Device set to use cuda


### 3) 查看模型的配置信息

In [4]:
# 查看模型的配置信息
print(classifier.model.config)

DistilBertConfig {
  "activation": "gelu",
  "architectures": [
    "DistilBertForSequenceClassification"
  ],
  "attention_dropout": 0.1,
  "dim": 768,
  "dropout": 0.1,
  "finetuning_task": "sst-2",
  "hidden_dim": 3072,
  "id2label": {
    "0": "NEGATIVE",
    "1": "POSITIVE"
  },
  "initializer_range": 0.02,
  "label2id": {
    "NEGATIVE": 0,
    "POSITIVE": 1
  },
  "max_position_embeddings": 512,
  "model_type": "distilbert",
  "n_heads": 12,
  "n_layers": 6,
  "output_past": true,
  "pad_token_id": 0,
  "qa_dropout": 0.1,
  "seq_classif_dropout": 0.2,
  "sinusoidal_pos_embds": false,
  "tie_weights_": true,
  "transformers_version": "4.57.1",
  "vocab_size": 30522
}



发现模型名为 distilbert-base-uncased-finetuned-sst-2-english

然后到huggingface.co搜索模型名，找到页面 https://huggingface.co/distilbert/distilbert-base-uncased-finetuned-sst-2-english

然后到hf-mirror.com搜索模型名，找到页面 https://hf-mirror.com/distilbert/distilbert-base-uncased-finetuned-sst-2-english

### 4) 将加载的模型保存到本地其它文件夹

In [5]:
# 将在线下载的模型保存到本地
#classifier.save_pretrained("../models/other_model_name")

### 5) 使用模型预测

In [6]:
sentence1="I hate you"
sentence2="I love you"
sentence3="There is an old tree"
results = classifier([sentence1, sentence2, sentence3])
for r in results:
    print(r)

{'label': 'NEGATIVE', 'score': 0.9991129040718079}
{'label': 'POSITIVE', 'score': 0.9998656511306763}
{'label': 'NEGATIVE', 'score': 0.6850801706314087}


### 6) 使用from_pretrained加载模型

参考这个页面 https://huggingface.co/distilbert/distilbert-base-uncased-finetuned-sst-2-english

或这个页面 https://hf-mirror.com/distilbert/distilbert-base-uncased-finetuned-sst-2-english

In [7]:
from transformers import DistilBertTokenizer, DistilBertForSequenceClassification

tokenizer = DistilBertTokenizer.from_pretrained("../models/distilbert/distilbert-base-uncased-finetuned-sst-2-english")
model = DistilBertForSequenceClassification.from_pretrained("../models/distilbert/distilbert-base-uncased-finetuned-sst-2-english")

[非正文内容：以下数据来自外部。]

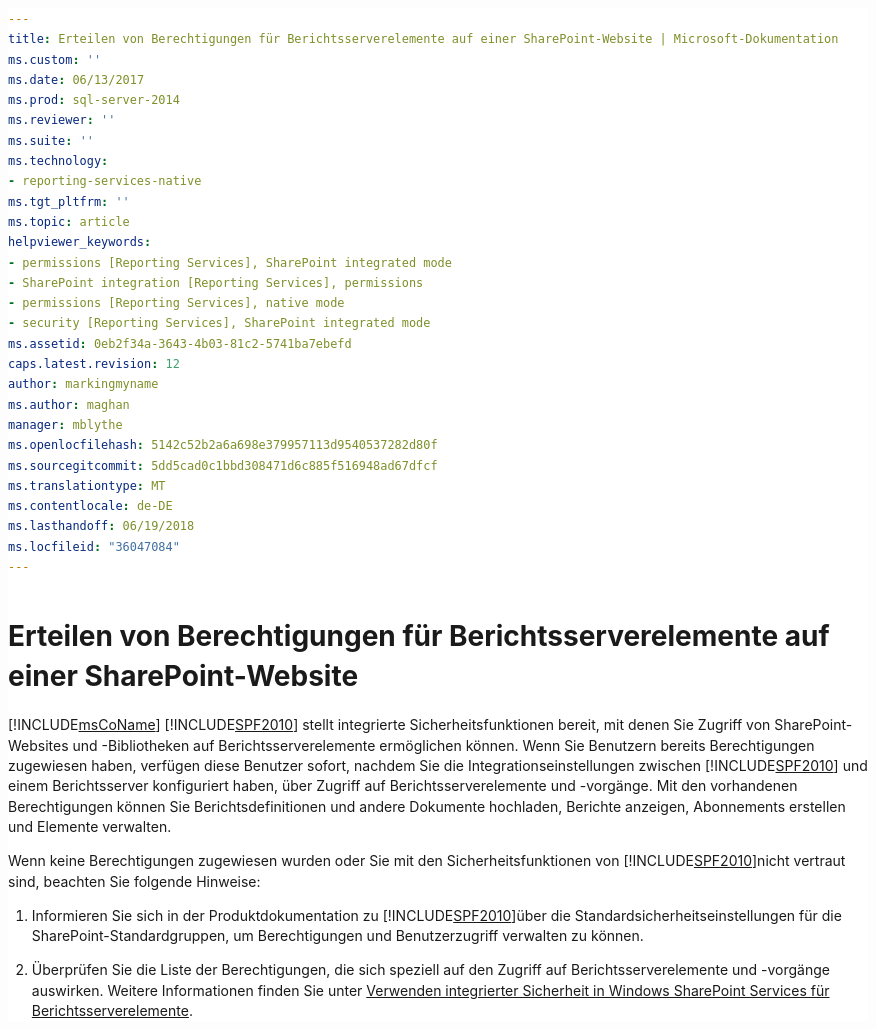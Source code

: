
 ```yaml
---
title: Erteilen von Berechtigungen für Berichtsserverelemente auf einer SharePoint-Website | Microsoft-Dokumentation
ms.custom: ''
ms.date: 06/13/2017
ms.prod: sql-server-2014
ms.reviewer: ''
ms.suite: ''
ms.technology:
- reporting-services-native
ms.tgt_pltfrm: ''
ms.topic: article
helpviewer_keywords:
- permissions [Reporting Services], SharePoint integrated mode
- SharePoint integration [Reporting Services], permissions
- permissions [Reporting Services], native mode
- security [Reporting Services], SharePoint integrated mode
ms.assetid: 0eb2f34a-3643-4b03-81c2-5741ba7ebefd
caps.latest.revision: 12
author: markingmyname
ms.author: maghan
manager: mblythe
ms.openlocfilehash: 5142c52b2a6a698e379957113d9540537282d80f
ms.sourcegitcommit: 5dd5cad0c1bbd308471d6c885f516948ad67dfcf
ms.translationtype: MT
ms.contentlocale: de-DE
ms.lasthandoff: 06/19/2018
ms.locfileid: "36047084"
---
```

# <a name="granting-permissions-on-report-server-items-on-a-sharepoint-site"></a>Erteilen von Berechtigungen für Berichtsserverelemente auf einer SharePoint-Website
  [!INCLUDE[msCoName](../../includes/msconame-md.md)] [!INCLUDE[SPF2010](../../includes/spf2010-md.md)] stellt integrierte Sicherheitsfunktionen bereit, mit denen Sie Zugriff von SharePoint-Websites und -Bibliotheken auf Berichtsserverelemente ermöglichen können. Wenn Sie Benutzern bereits Berechtigungen zugewiesen haben, verfügen diese Benutzer sofort, nachdem Sie die Integrationseinstellungen zwischen [!INCLUDE[SPF2010](../../includes/spf2010-md.md)] und einem Berichtsserver konfiguriert haben, über Zugriff auf Berichtsserverelemente und -vorgänge. Mit den vorhandenen Berechtigungen können Sie Berichtsdefinitionen und andere Dokumente hochladen, Berichte anzeigen, Abonnements erstellen und Elemente verwalten.  
  
 Wenn keine Berechtigungen zugewiesen wurden oder Sie mit den Sicherheitsfunktionen von [!INCLUDE[SPF2010](../../includes/spf2010-md.md)]nicht vertraut sind, beachten Sie folgende Hinweise:  
  
1.  Informieren Sie sich in der Produktdokumentation zu [!INCLUDE[SPF2010](../../includes/spf2010-md.md)]über die Standardsicherheitseinstellungen für die SharePoint-Standardgruppen, um Berechtigungen und Benutzerzugriff verwalten zu können.  
  
2.  Überprüfen Sie die Liste der Berechtigungen, die sich speziell auf den Zugriff auf Berichtsserverelemente und -vorgänge auswirken. Weitere Informationen finden Sie unter [Verwenden integrierter Sicherheit in Windows SharePoint Services für Berichtsserverelemente](use-built-in-security-in-windows-sharepoint-services-for-report-server-items.md).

inputs = tokenizer("Hello, my dog is cute", return_tensors="pt")
with torch.no_grad():
    logits = model(**inputs).logits
print(logits)
predicted_class_id = logits.argmax().item()
print(model.config.id2label)
print(model.config.id2label[predicted_class_id])

tensor([[-4.0687,  4.3669]])
{0: 'NEGATIVE', 1: 'POSITIVE'}
POSITIVE


### 7）使用model和tokenizer组装一个pipeline，然后用组装后的pipeline分类

In [8]:
pipe = pipeline(task='sentiment-analysis',
                model=model,
                tokenizer=tokenizer,
                device=device)

sentence1="I hate you"
sentence2="I love you"
sentence3="There is an old tree"
results = pipe([sentence1, sentence2, sentence3])
for r in results:
    print(r)

Device set to use cuda


{'label': 'NEGATIVE', 'score': 0.9991129040718079}
{'label': 'POSITIVE', 'score': 0.9998656511306763}
{'label': 'NEGATIVE', 'score': 0.6850801706314087}